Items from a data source
Start of Block

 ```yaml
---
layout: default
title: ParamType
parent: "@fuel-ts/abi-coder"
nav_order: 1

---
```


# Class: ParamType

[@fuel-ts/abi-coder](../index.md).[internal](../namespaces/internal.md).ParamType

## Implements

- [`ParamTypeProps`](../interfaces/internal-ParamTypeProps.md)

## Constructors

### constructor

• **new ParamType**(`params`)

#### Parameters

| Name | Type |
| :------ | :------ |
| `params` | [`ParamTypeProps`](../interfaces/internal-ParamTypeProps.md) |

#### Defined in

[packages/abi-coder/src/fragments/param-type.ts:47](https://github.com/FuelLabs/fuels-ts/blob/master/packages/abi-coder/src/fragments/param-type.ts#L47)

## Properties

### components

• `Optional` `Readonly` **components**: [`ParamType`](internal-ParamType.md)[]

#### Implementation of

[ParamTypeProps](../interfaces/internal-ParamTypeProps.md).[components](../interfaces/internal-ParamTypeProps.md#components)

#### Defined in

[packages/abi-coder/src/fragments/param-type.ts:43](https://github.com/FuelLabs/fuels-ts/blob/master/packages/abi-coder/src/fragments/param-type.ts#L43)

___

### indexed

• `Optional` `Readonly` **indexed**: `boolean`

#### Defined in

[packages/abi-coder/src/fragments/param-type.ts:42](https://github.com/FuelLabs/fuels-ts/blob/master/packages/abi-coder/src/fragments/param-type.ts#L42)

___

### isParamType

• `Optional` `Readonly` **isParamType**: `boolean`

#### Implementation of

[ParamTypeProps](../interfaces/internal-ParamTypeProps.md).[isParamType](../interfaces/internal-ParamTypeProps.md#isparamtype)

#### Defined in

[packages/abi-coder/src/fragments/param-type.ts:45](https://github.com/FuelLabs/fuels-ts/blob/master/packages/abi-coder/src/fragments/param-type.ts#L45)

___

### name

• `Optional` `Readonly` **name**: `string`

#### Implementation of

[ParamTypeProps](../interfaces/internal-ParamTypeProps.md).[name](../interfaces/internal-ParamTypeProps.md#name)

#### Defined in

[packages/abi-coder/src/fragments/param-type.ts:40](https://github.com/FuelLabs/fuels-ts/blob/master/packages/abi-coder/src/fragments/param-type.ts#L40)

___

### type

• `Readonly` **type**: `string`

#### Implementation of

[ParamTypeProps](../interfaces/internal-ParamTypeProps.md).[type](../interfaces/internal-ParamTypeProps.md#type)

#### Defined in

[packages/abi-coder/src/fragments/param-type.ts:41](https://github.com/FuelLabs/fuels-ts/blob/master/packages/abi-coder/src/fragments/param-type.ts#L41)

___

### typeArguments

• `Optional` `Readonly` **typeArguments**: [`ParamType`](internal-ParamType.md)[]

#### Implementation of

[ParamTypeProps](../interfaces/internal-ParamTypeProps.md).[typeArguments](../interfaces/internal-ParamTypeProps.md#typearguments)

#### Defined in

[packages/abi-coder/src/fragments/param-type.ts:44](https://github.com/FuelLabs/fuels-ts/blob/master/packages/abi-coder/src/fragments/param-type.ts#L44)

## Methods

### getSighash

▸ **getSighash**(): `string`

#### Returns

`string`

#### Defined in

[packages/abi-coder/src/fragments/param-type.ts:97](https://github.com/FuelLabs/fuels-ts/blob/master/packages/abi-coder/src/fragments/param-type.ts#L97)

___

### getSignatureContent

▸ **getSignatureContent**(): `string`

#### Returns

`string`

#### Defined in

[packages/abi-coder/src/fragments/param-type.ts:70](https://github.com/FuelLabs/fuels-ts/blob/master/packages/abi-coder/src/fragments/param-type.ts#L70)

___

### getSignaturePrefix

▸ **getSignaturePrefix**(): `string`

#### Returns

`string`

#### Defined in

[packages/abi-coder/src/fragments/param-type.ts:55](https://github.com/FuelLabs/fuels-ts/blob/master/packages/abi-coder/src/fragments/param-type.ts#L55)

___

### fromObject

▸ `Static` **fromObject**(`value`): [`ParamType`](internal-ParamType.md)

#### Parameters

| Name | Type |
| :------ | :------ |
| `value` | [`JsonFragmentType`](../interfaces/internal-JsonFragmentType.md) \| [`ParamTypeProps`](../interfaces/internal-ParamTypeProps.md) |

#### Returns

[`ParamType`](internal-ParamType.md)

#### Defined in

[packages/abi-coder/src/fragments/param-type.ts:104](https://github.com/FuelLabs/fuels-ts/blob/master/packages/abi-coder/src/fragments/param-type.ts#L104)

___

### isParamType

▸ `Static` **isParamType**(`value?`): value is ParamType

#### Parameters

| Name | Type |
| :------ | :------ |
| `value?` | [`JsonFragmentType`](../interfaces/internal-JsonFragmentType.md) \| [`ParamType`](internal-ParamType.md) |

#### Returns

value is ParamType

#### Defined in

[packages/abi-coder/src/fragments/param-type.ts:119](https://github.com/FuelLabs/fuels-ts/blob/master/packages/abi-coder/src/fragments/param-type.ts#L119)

End of Block

Repeat every line of the records above exactly.

** Task answer **
 ```yaml
---
layout: default
title: ParamType
parent: "@fuel-ts/abi-coder"
nav_order: 1

---
```


# Class: ParamType

[@fuel-ts/abi-coder](../index.md).[internal](../namespaces/internal.md).ParamType

## Implements

- [`ParamTypeProps`](../interfaces/internal-ParamTypeProps.md)

## Constructors

### constructor

• **new ParamType**(`params`)

#### Parameters

| Name | Type |
| :------ | :------ |
| `params` | [`ParamTypeProps`](../interfaces/internal-ParamTypeProps.md) |

#### Defined in

[packages/abi-coder/src/fragments/param-type.ts:47](https://github.com/FuelLabs/fuels-ts/blob/master/packages/abi-coder/src/fragments/param-type.ts#L47)

## Properties

### components

• `Optional` `Readonly` **components**: [`ParamType`](internal-ParamType.md)[]

#### Implementation of

[ParamTypeProps](../interfaces/internal-ParamTypeProps.md).[components](../interfaces/internal-ParamTypeProps.md#components)

#### Defined in

[packages/abi-coder/src/fragments/param-type.ts:43](https://github.com/FuelLabs/fuels-ts/blob/master/packages/abi-coder/src/fragments/param-type.ts#L43)

___

### indexed

• `Optional` `Readonly` **indexed**: `boolean`

#### Defined in

[packages/abi-coder/src/fragments/param-type.ts:42](https://github.com/FuelLabs/fuels-ts/blob/master/packages/abi-coder/src/fragments/param-type.ts#L42)

___

### isParamType

• `Optional` `Readonly` **isParamType**: `boolean`

#### Implementation of

[ParamTypeProps](../interfaces/internal-ParamTypeProps.md).[isParamType](../interfaces/internal-ParamTypeProps.md#isparamtype)

#### Defined in

[packages/abi-coder/src/fragments/param-type.ts:45](https://github.com/FuelLabs/fuels-ts/blob/master/packages/abi-coder/src/fragments/param-type.ts#L45)

___

### name

• `Optional` `Readonly` **name**: `string`

#### Implementation of

[ParamTypeProps](../interfaces/internal-ParamTypeProps.md).[name](../interfaces/internal-ParamTypeProps.md#name)

#### Defined in

[packages/abi-coder/src/fragments/param-type.ts:40](https://github.com/FuelLabs/fuels-ts/blob/master/packages/abi-coder/src/fragments/param-type.ts#L40)

___

### type

• `Readonly` **type**: `string`

#### Implementation of

[ParamTypeProps](../interfaces/internal-ParamTypeProps.md).[type](../interfaces/internal-ParamTypeProps.md#type)

#### Defined in

[packages/abi-coder/src/fragments/param-type.ts:41](https://github.com/FuelLabs/fuels-ts/blob/master/packages/abi-coder/src/fragments/param-type.ts#L41)

___

### typeArguments

• `Optional` `Readonly` **typeArguments**: [`ParamType`](internal-ParamType.md)[]

#### Implementation of

[ParamTypeProps](../interfaces/internal-ParamTypeProps.md).[typeArguments](../interfaces/internal-ParamTypeProps.md#typearguments)

#### Defined in

[packages/abi-coder/src/fragments/param-type.ts:44](https://github.com/FuelLabs/fuels-ts/blob/master/packages/abi-coder/src/fragments/param-type.ts#L44)

## Methods

### getSighash

▸ **getSighash**(): `string`

#### Returns

`string`

#### Defined in

[packages/abi-coder/src/fragments/param-type.ts:97](https://github.com/FuelLabs/fuels-ts/blob/master/packages/abi-coder/src/fragments/param-type.ts#L97)

___

### getSignatureContent

▸ **getSignatureContent**(): `string`

#### Returns

`string`

#### Defined in

[packages/abi-coder/src/fragments/param-type.ts:70](https://github.com/FuelLabs/fuels-ts/blob/master/packages/abi-coder/src/fragments/param-type.ts#L70)

___

### getSignaturePrefix

▸ **getSignaturePrefix**(): `string`

#### Returns

`string`

#### Defined in

[packages/abi-coder/src/fragments/param-type.ts:55](https://github.com/FuelLabs/fuels-ts/blob/master/packages/abi-coder/src/fragments/param-type.ts#L55)

___

### fromObject

▸ `Static` **fromObject**(`value`): [`ParamType`](internal-ParamType.md)

#### Parameters

| Name | Type |
| :------ | :------ |
| `value` | [`JsonFragmentType`](../interfaces/internal-JsonFragmentType.md) \| [`ParamTypeProps`](../interfaces/internal-ParamTypeProps.md) |

#### Returns

[`ParamType`](internal-ParamType.md)

#### Defined in

[packages/abi-coder/src/fragments/param-type.ts:104](https://github.com/FuelLabs/fuels-ts/blob/master/packages/abi-coder/src/fragments/param-type.ts#L104)

___

### isParamType

▸ `Static` **isParamType**(`value?`): value is ParamType

#### Parameters

| Name | Type |
| :------ | :------ |
| `value?` | [`JsonFragmentType`](../interfaces/internal-JsonFragmentType.md) \| [`ParamType`](internal-ParamType.md) |

#### Returns

value is ParamType

#### Defined in

[packages/abi-coder/src/fragments/param-type.ts:119](https://github.com/FuelLabs/fuels-ts/blob/master/packages/abi-coder/src/fragments/param-type.ts#L119)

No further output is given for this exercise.